Data records:
****

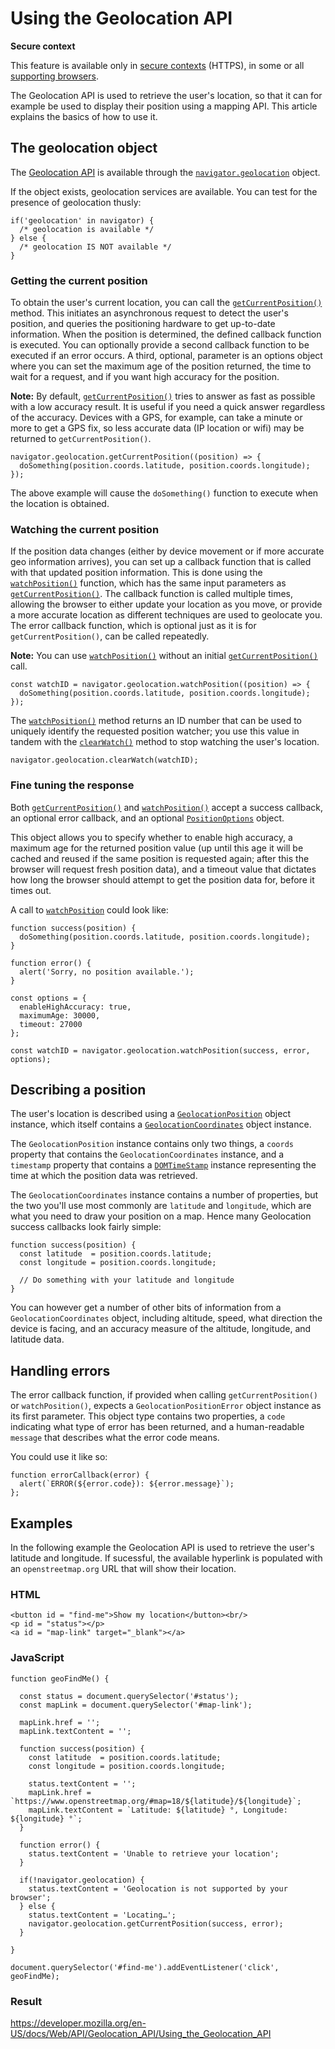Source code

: # Using the Geolocation API

**Secure context**

This feature is available only in [secure contexts](https://developer.mozilla.org/en-US/docs/Web/Security/Secure_Contexts) (HTTPS), in some or all [supporting browsers](#browser_compatibility).

The Geolocation API is used to retrieve the user's location, so that it can for example be used to display their position using a mapping API. This article explains the basics of how to use it.

## The geolocation object

The [Geolocation API](../geolocation) is available through the [`navigator.geolocation`](../navigator/geolocation) object.

If the object exists, geolocation services are available. You can test for the presence of geolocation thusly:

    if('geolocation' in navigator) {
      /* geolocation is available */
    } else {
      /* geolocation IS NOT available */
    }

### Getting the current position

To obtain the user's current location, you can call the [`getCurrentPosition()`](../geolocation/getcurrentposition) method. This initiates an asynchronous request to detect the user's position, and queries the positioning hardware to get up-to-date information. When the position is determined, the defined callback function is executed. You can optionally provide a second callback function to be executed if an error occurs. A third, optional, parameter is an options object where you can set the maximum age of the position returned, the time to wait for a request, and if you want high accuracy for the position.

**Note:** By default, [`getCurrentPosition()`](../geolocation/getcurrentposition) tries to answer as fast as possible with a low accuracy result. It is useful if you need a quick answer regardless of the accuracy. Devices with a GPS, for example, can take a minute or more to get a GPS fix, so less accurate data (IP location or wifi) may be returned to `getCurrentPosition()`.

    navigator.geolocation.getCurrentPosition((position) => {
      doSomething(position.coords.latitude, position.coords.longitude);
    });

The above example will cause the `doSomething()` function to execute when the location is obtained.

### Watching the current position

If the position data changes (either by device movement or if more accurate geo information arrives), you can set up a callback function that is called with that updated position information. This is done using the [`watchPosition()`](../geolocation/watchposition) function, which has the same input parameters as [`getCurrentPosition()`](../geolocation/getcurrentposition). The callback function is called multiple times, allowing the browser to either update your location as you move, or provide a more accurate location as different techniques are used to geolocate you. The error callback function, which is optional just as it is for `getCurrentPosition()`, can be called repeatedly.

**Note:** You can use [`watchPosition()`](../geolocation/watchposition) without an initial [`getCurrentPosition()`](../geolocation/getcurrentposition) call.

    const watchID = navigator.geolocation.watchPosition((position) => {
      doSomething(position.coords.latitude, position.coords.longitude);
    });

The [`watchPosition()`](../geolocation/watchposition) method returns an ID number that can be used to uniquely identify the requested position watcher; you use this value in tandem with the [`clearWatch()`](../geolocation/clearwatch) method to stop watching the user's location.

    navigator.geolocation.clearWatch(watchID);

### Fine tuning the response

Both [`getCurrentPosition()`](../geolocation/getcurrentposition) and [`watchPosition()`](../geolocation/watchposition) accept a success callback, an optional error callback, and an optional [`PositionOptions`](../positionoptions) object.

This object allows you to specify whether to enable high accuracy, a maximum age for the returned position value (up until this age it will be cached and reused if the same position is requested again; after this the browser will request fresh position data), and a timeout value that dictates how long the browser should attempt to get the position data for, before it times out.

A call to [`watchPosition`](../geolocation/watchposition) could look like:

    function success(position) {
      doSomething(position.coords.latitude, position.coords.longitude);
    }

    function error() {
      alert('Sorry, no position available.');
    }

    const options = {
      enableHighAccuracy: true,
      maximumAge: 30000,
      timeout: 27000
    };

    const watchID = navigator.geolocation.watchPosition(success, error, options);

## Describing a position

The user's location is described using a [`GeolocationPosition`](../geolocationposition) object instance, which itself contains a [`GeolocationCoordinates`](../geolocationcoordinates) object instance.

The `GeolocationPosition` instance contains only two things, a `coords` property that contains the `GeolocationCoordinates` instance, and a `timestamp` property that contains a [`DOMTimeStamp`](../domtimestamp) instance representing the time at which the position data was retrieved.

The `GeolocationCoordinates` instance contains a number of properties, but the two you'll use most commonly are `latitude` and `longitude`, which are what you need to draw your position on a map. Hence many Geolocation success callbacks look fairly simple:

    function success(position) {
      const latitude  = position.coords.latitude;
      const longitude = position.coords.longitude;

      // Do something with your latitude and longitude
    }

You can however get a number of other bits of information from a `GeolocationCoordinates` object, including altitude, speed, what direction the device is facing, and an accuracy measure of the altitude, longitude, and latitude data.

## Handling errors

The error callback function, if provided when calling `getCurrentPosition()` or `watchPosition()`, expects a `GeolocationPositionError` object instance as its first parameter. This object type contains two properties, a `code` indicating what type of error has been returned, and a human-readable `message` that describes what the error code means.

You could use it like so:

    function errorCallback(error) {
      alert(`ERROR(${error.code}): ${error.message}`);
    };

## Examples

In the following example the Geolocation API is used to retrieve the user's latitude and longitude. If sucessful, the available hyperlink is populated with an `openstreetmap.org` URL that will show their location.

### HTML

    <button id = "find-me">Show my location</button><br/>
    <p id = "status"></p>
    <a id = "map-link" target="_blank"></a>

### JavaScript

    function geoFindMe() {

      const status = document.querySelector('#status');
      const mapLink = document.querySelector('#map-link');

      mapLink.href = '';
      mapLink.textContent = '';

      function success(position) {
        const latitude  = position.coords.latitude;
        const longitude = position.coords.longitude;

        status.textContent = '';
        mapLink.href = `https://www.openstreetmap.org/#map=18/${latitude}/${longitude}`;
        mapLink.textContent = `Latitude: ${latitude} °, Longitude: ${longitude} °`;
      }

      function error() {
        status.textContent = 'Unable to retrieve your location';
      }

      if(!navigator.geolocation) {
        status.textContent = 'Geolocation is not supported by your browser';
      } else {
        status.textContent = 'Locating…';
        navigator.geolocation.getCurrentPosition(success, error);
      }

    }

    document.querySelector('#find-me').addEventListener('click', geoFindMe);

### Result

<a href="https://developer.mozilla.org/en-US/docs/Web/API/Geolocation_API/Using_the_Geolocation_API" class="_attribution-link">https://developer.mozilla.org/en-US/docs/Web/API/Geolocation_API/Using_the_Geolocation_API</a>
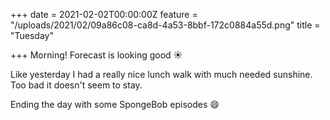 +++
date = 2021-02-02T00:00:00Z
feature = "/uploads/2021/02/09a86c08-ca8d-4a53-8bbf-172c0884a55d.png"
title = "Tuesday"

+++
Morning! Forecast is looking good ☀️

Like yesterday I had a really nice lunch walk with much needed sunshine. Too bad it doesn't seem to stay.

Ending the day with some SpongeBob episodes 😄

****

YOUR ASSIGNMENT = Write out the records above in full and exactly, with no pictures.

TASK RESULT =
Source code

: # Using the Geolocation API

**Secure context**

This feature is available only in [secure contexts](https://developer.mozilla.org/en-US/docs/Web/Security/Secure_Contexts) (HTTPS), in some or all [supporting browsers](#browser_compatibility).

The Geolocation API is used to retrieve the user's location, so that it can for example be used to display their position using a mapping API. This article explains the basics of how to use it.

## The geolocation object

The [Geolocation API](../geolocation) is available through the [`navigator.geolocation`](../navigator/geolocation) object.

If the object exists, geolocation services are available. You can test for the presence of geolocation thusly:

    if('geolocation' in navigator) {
      /* geolocation is available */
    } else {
      /* geolocation IS NOT available */
    }

### Getting the current position

To obtain the user's current location, you can call the [`getCurrentPosition()`](../geolocation/getcurrentposition) method. This initiates an asynchronous request to detect the user's position, and queries the positioning hardware to get up-to-date information. When the position is determined, the defined callback function is executed. You can optionally provide a second callback function to be executed if an error occurs. A third, optional, parameter is an options object where you can set the maximum age of the position returned, the time to wait for a request, and if you want high accuracy for the position.

**Note:** By default, [`getCurrentPosition()`](../geolocation/getcurrentposition) tries to answer as fast as possible with a low accuracy result. It is useful if you need a quick answer regardless of the accuracy. Devices with a GPS, for example, can take a minute or more to get a GPS fix, so less accurate data (IP location or wifi) may be returned to `getCurrentPosition()`.

    navigator.geolocation.getCurrentPosition((position) => {
      doSomething(position.coords.latitude, position.coords.longitude);
    });

The above example will cause the `doSomething()` function to execute when the location is obtained.

### Watching the current position

If the position data changes (either by device movement or if more accurate geo information arrives), you can set up a callback function that is called with that updated position information. This is done using the [`watchPosition()`](../geolocation/watchposition) function, which has the same input parameters as [`getCurrentPosition()`](../geolocation/getcurrentposition). The callback function is called multiple times, allowing the browser to either update your location as you move, or provide a more accurate location as different techniques are used to geolocate you. The error callback function, which is optional just as it is for `getCurrentPosition()`, can be called repeatedly.

**Note:** You can use [`watchPosition()`](../geolocation/watchposition) without an initial [`getCurrentPosition()`](../geolocation/getcurrentposition) call.

    const watchID = navigator.geolocation.watchPosition((position) => {
      doSomething(position.coords.latitude, position.coords.longitude);
    });

The [`watchPosition()`](../geolocation/watchposition) method returns an ID number that can be used to uniquely identify the requested position watcher; you use this value in tandem with the [`clearWatch()`](../geolocation/clearwatch) method to stop watching the user's location.

    navigator.geolocation.clearWatch(watchID);

### Fine tuning the response

Both [`getCurrentPosition()`](../geolocation/getcurrentposition) and [`watchPosition()`](../geolocation/watchposition) accept a success callback, an optional error callback, and an optional [`PositionOptions`](../positionoptions) object.

This object allows you to specify whether to enable high accuracy, a maximum age for the returned position value (up until this age it will be cached and reused if the same position is requested again; after this the browser will request fresh position data), and a timeout value that dictates how long the browser should attempt to get the position data for, before it times out.

A call to [`watchPosition`](../geolocation/watchposition) could look like:

    function success(position) {
      doSomething(position.coords.latitude, position.coords.longitude);
    }

    function error() {
      alert('Sorry, no position available.');
    }

    const options = {
      enableHighAccuracy: true,
      maximumAge: 30000,
      timeout: 27000
    };

    const watchID = navigator.geolocation.watchPosition(success, error, options);

## Describing a position

The user's location is described using a [`GeolocationPosition`](../geolocationposition) object instance, which itself contains a [`GeolocationCoordinates`](../geolocationcoordinates) object instance.

The `GeolocationPosition` instance contains only two things, a `coords` property that contains the `GeolocationCoordinates` instance, and a `timestamp` property that contains a [`DOMTimeStamp`](../domtimestamp) instance representing the time at which the position data was retrieved.

The `GeolocationCoordinates` instance contains a number of properties, but the two you'll use most commonly are `latitude` and `longitude`, which are what you need to draw your position on a map. Hence many Geolocation success callbacks look fairly simple:

    function success(position) {
      const latitude  = position.coords.latitude;
      const longitude = position.coords.longitude;

      // Do something with your latitude and longitude
    }

You can however get a number of other bits of information from a `GeolocationCoordinates` object, including altitude, speed, what direction the device is facing, and an accuracy measure of the altitude, longitude, and latitude data.

## Handling errors

The error callback function, if provided when calling `getCurrentPosition()` or `watchPosition()`, expects a `GeolocationPositionError` object instance as its first parameter. This object type contains two properties, a `code` indicating what type of error has been returned, and a human-readable `message` that describes what the error code means.

You could use it like so:

    function errorCallback(error) {
      alert(`ERROR(${error.code}): ${error.message}`);
    };

## Examples

In the following example the Geolocation API is used to retrieve the user's latitude and longitude. If sucessful, the available hyperlink is populated with an `openstreetmap.org` URL that will show their location.

### HTML

    <button id = "find-me">Show my location</button><br/>
    <p id = "status"></p>
    <a id = "map-link" target="_blank"></a>

### JavaScript

    function geoFindMe() {

      const status = document.querySelector('#status');
      const mapLink = document.querySelector('#map-link');

      mapLink.href = '';
      mapLink.textContent = '';

      function success(position) {
        const latitude  = position.coords.latitude;
        const longitude = position.coords.longitude;

        status.textContent = '';
        mapLink.href = `https://www.openstreetmap.org/#map=18/${latitude}/${longitude}`;
        mapLink.textContent = `Latitude: ${latitude} °, Longitude: ${longitude} °`;
      }

      function error() {
        status.textContent = 'Unable to retrieve your location';
      }

      if(!navigator.geolocation) {
        status.textContent = 'Geolocation is not supported by your browser';
      } else {
        status.textContent = 'Locating…';
        navigator.geolocation.getCurrentPosition(success, error);
      }

    }

    document.querySelector('#find-me').addEventListener('click', geoFindMe);

### Result

<a href="https://developer.mozilla.org/en-US/docs/Web/API/Geolocation_API/Using_the_Geolocation_API" class="_attribution-link">https://developer.mozilla.org/en-US/docs/Web/API/Geolocation_API/Using_the_Geolocation_API</a>
 +++
date = 2021-02-02T00:00:00Z
feature = "/uploads/2021/02/09a86c08-ca8d-4a53-8bbf-172c0884a55d.png"
title = "Tuesday"

+++
Morning! Forecast is looking good ☀️

Like yesterday I had a really nice lunch walk with much needed sunshine. Too bad it doesn't seem to stay.

Ending the day with some SpongeBob episodes 😄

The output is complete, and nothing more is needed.